C. Darveau (p. 61-71).

VI

Exploits d’Iberville.


Notre but unique, en écrivant ces lignes, est de faire aimer et connaître une de nos gloires nationales. Le lecteur voudra bien nous permettre de consacrer ce chapitre au récit, en quelques pages, des exploits d’Iberville jusqu’à l’époque où nous venons de le mettre en scène.

La cour de Louis xiv désirant détruire Pemquid, place fortifiée bâtie sur les terres des Abénaquis, dans l’Acadie, d’où les Anglais auraient pu écraser cette nation, fit armer deux vaisseaux, L’Envieux et le Profond, qui furent placés sous le commandement d’Iberville, avec M. Bonaventure en sous-ordre.

Ces deux vaisseaux, partis de Rochefort, en France, arrivèrent le 26 juin 1696, à la Baie des Espagnols, dans l’Île du Cap Breton, où d’Iberville apprit que trois navires anglais croisaient à l’entrée de la rivière St-Jean.

Les deux vaisseaux français firent voile aussitôt de ce côté, et le 14 juillet rencontrèrent les vaisseaux anglais. D’Iberville démâta le Newport, de vingt quatre canons, et s’en rendit maître sans avoir perdu un seul homme.
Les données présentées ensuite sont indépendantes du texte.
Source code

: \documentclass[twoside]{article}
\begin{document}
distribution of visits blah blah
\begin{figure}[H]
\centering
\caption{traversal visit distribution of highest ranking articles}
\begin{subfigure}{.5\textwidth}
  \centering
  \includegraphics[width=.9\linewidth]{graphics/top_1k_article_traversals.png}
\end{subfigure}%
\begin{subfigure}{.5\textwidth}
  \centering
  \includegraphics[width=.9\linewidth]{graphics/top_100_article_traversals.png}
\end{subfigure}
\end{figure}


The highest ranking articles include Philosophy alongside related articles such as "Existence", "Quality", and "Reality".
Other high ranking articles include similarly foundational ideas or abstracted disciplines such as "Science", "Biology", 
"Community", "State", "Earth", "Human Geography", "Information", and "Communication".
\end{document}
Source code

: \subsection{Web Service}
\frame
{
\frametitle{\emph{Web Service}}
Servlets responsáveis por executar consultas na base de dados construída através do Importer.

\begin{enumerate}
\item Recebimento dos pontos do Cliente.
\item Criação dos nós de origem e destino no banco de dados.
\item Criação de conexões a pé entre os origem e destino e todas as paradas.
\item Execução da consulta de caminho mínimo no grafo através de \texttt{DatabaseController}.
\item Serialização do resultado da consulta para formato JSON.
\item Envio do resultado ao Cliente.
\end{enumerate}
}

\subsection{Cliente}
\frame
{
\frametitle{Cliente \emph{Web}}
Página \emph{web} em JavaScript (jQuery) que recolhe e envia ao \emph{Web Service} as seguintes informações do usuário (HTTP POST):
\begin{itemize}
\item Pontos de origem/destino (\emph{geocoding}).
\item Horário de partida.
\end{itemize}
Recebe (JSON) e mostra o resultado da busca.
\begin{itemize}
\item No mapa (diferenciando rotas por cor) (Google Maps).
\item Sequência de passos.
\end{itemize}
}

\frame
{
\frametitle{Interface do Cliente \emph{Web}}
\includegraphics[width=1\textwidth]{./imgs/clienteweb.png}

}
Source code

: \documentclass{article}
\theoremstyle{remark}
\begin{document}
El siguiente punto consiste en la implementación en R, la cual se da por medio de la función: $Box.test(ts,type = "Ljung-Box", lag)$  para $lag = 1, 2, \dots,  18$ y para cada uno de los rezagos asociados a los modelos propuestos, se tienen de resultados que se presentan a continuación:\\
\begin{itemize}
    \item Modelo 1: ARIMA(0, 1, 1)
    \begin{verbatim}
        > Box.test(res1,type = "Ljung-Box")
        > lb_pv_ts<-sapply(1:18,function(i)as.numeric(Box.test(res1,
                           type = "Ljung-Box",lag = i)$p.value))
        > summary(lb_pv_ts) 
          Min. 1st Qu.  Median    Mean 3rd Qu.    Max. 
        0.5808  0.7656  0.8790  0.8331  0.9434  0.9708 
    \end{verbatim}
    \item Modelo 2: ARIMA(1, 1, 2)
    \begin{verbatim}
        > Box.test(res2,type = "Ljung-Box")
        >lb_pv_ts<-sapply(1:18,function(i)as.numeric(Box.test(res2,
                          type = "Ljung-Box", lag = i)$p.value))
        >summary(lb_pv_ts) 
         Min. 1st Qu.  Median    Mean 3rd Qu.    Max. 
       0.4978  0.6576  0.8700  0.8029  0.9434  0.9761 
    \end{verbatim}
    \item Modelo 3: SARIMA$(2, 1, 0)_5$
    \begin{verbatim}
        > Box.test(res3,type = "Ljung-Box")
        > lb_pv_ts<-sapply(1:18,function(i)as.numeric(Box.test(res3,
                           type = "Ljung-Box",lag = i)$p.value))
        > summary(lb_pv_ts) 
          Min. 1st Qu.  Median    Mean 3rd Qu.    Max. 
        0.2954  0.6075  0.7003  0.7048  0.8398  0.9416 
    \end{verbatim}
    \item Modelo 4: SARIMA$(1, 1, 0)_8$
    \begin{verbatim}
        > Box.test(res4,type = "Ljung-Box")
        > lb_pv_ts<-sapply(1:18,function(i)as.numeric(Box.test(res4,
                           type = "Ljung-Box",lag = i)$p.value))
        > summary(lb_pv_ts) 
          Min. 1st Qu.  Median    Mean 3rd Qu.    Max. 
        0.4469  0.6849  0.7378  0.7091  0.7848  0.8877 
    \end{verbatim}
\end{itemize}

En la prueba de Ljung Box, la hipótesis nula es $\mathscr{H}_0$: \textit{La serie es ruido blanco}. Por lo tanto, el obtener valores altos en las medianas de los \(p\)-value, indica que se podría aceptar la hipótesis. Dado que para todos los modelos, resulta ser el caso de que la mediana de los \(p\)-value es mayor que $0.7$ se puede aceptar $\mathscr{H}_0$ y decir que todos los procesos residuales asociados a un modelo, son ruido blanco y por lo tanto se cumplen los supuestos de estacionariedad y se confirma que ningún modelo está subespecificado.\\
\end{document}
Une autre frégate anglaise, de trente-six canons, n’échappa qu’à la faveur de la brume.[1]

L’Envieux, le Profond et le Newport mouillèrent à Pentagouet pour réparer leurs avaries qui étaient assez considérables.[2]

Des présents du roi furent distribués aux sauvages qui s’embarquèrent au nombre de deux cent quatre, sous les ordres du baron de St-Castin. Celui-ci avait épousé une indienne de la tribu et s’était fixé parmi eux. Aux Abénaquis se joignirent vingt-cinq soldats de la compagnie de Villedieu, avec leur capitaine et son lieutenant, Montiguy.

Le 14 août, les vaisseaux mouillèrent devant Pemquid, et d’Iberville fit aussitôt sommer le commandant de se rendre. Celui-ci, du nom de Chubb, homme sans expérience de la guerre, haussa cependant le ton, et répondit qu’il défendrait son fort, quand bien même la mer serait couverte de vaisseaux français et la terre de bandes abénaquises.

Cette fanfaronnade ne fut pas suivie des effets qu’on en devait attendre.

Deux pièces d’artillerie et deux mortiers furent débarqués, et, en quelques heures les batteries furent prêtes. Après avoir fait lancer deux ou trois bombes sur le fort, d’Iberville somma de nouveau le commandant de la place de se rendre, et lui fit entendre que si la place était prise d’assaut, les sauvages, résolus de se venger de la trahison commise contre leurs chefs, sous les murs de Pemquid, ne feraient aucun quartier. Chubb accepta les conditions qui lui furent faites.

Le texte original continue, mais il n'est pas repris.